In the entries below, how many lines contain the string "local"? Respond with the number only.

Information provided:
────────
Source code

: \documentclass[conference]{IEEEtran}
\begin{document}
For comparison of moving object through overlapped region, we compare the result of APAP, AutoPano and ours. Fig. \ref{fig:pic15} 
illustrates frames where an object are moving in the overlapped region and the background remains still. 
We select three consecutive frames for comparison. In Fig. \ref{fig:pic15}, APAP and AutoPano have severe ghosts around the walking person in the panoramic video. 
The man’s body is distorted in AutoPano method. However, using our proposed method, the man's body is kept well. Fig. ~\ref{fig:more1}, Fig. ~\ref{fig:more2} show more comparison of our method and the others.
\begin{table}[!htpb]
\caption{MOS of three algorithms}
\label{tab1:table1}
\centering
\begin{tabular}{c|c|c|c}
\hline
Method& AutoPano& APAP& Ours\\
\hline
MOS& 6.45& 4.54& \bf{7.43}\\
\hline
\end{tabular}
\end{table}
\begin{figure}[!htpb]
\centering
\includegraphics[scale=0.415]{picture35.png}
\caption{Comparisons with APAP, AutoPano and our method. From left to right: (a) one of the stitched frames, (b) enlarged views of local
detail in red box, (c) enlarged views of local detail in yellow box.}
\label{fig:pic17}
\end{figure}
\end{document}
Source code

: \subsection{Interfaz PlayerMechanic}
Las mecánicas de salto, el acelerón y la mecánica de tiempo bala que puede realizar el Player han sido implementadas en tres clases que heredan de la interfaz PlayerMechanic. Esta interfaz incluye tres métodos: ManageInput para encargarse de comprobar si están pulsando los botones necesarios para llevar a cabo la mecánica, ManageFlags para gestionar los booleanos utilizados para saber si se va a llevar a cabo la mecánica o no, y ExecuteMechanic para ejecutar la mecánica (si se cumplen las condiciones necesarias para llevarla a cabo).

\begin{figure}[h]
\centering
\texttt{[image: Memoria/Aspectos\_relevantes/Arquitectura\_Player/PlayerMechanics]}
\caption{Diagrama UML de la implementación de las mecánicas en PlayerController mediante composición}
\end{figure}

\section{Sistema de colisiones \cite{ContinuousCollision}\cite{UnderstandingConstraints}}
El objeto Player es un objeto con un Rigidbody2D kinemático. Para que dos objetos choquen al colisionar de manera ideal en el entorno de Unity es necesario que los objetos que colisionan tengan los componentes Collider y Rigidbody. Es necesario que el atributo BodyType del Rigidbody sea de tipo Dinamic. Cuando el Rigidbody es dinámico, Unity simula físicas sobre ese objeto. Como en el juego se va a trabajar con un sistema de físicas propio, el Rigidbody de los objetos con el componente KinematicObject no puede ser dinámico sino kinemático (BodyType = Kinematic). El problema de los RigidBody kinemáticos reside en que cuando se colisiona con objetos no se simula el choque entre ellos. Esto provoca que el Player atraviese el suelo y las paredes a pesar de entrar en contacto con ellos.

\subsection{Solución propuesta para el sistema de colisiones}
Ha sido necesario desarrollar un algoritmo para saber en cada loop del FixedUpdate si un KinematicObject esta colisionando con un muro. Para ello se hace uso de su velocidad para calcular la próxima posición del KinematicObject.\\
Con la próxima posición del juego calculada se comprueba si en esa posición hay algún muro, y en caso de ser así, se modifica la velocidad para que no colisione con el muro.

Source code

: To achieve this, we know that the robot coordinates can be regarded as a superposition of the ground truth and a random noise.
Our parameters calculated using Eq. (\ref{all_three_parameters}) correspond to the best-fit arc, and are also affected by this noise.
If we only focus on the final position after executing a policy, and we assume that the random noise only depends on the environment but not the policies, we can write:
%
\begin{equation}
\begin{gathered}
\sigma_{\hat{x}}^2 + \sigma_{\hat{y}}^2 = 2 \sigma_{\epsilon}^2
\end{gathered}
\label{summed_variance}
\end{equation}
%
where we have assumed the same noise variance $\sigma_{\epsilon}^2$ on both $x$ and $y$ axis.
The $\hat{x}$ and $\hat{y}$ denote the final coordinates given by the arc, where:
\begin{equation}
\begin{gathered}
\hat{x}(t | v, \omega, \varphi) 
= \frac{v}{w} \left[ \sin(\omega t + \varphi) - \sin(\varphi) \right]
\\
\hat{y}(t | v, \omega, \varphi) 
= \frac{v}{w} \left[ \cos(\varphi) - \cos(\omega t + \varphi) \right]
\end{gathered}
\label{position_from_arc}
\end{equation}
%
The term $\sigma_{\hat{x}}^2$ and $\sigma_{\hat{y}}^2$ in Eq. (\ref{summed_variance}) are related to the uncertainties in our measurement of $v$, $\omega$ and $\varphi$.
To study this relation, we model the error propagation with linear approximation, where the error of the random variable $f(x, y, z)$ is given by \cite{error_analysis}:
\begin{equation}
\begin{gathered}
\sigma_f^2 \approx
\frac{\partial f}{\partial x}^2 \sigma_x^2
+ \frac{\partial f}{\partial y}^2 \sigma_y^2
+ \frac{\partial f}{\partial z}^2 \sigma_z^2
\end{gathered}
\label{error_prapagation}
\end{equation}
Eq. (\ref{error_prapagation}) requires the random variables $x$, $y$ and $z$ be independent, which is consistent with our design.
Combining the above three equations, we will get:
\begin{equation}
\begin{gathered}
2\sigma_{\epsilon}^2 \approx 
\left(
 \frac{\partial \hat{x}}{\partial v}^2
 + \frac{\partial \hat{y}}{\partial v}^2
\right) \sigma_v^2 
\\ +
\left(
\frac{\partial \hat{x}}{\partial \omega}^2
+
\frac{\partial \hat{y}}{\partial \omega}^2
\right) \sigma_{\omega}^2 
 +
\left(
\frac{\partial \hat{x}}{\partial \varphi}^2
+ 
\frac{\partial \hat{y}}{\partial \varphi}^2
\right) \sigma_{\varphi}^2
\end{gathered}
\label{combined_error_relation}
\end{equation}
────────
Solution for this task: 2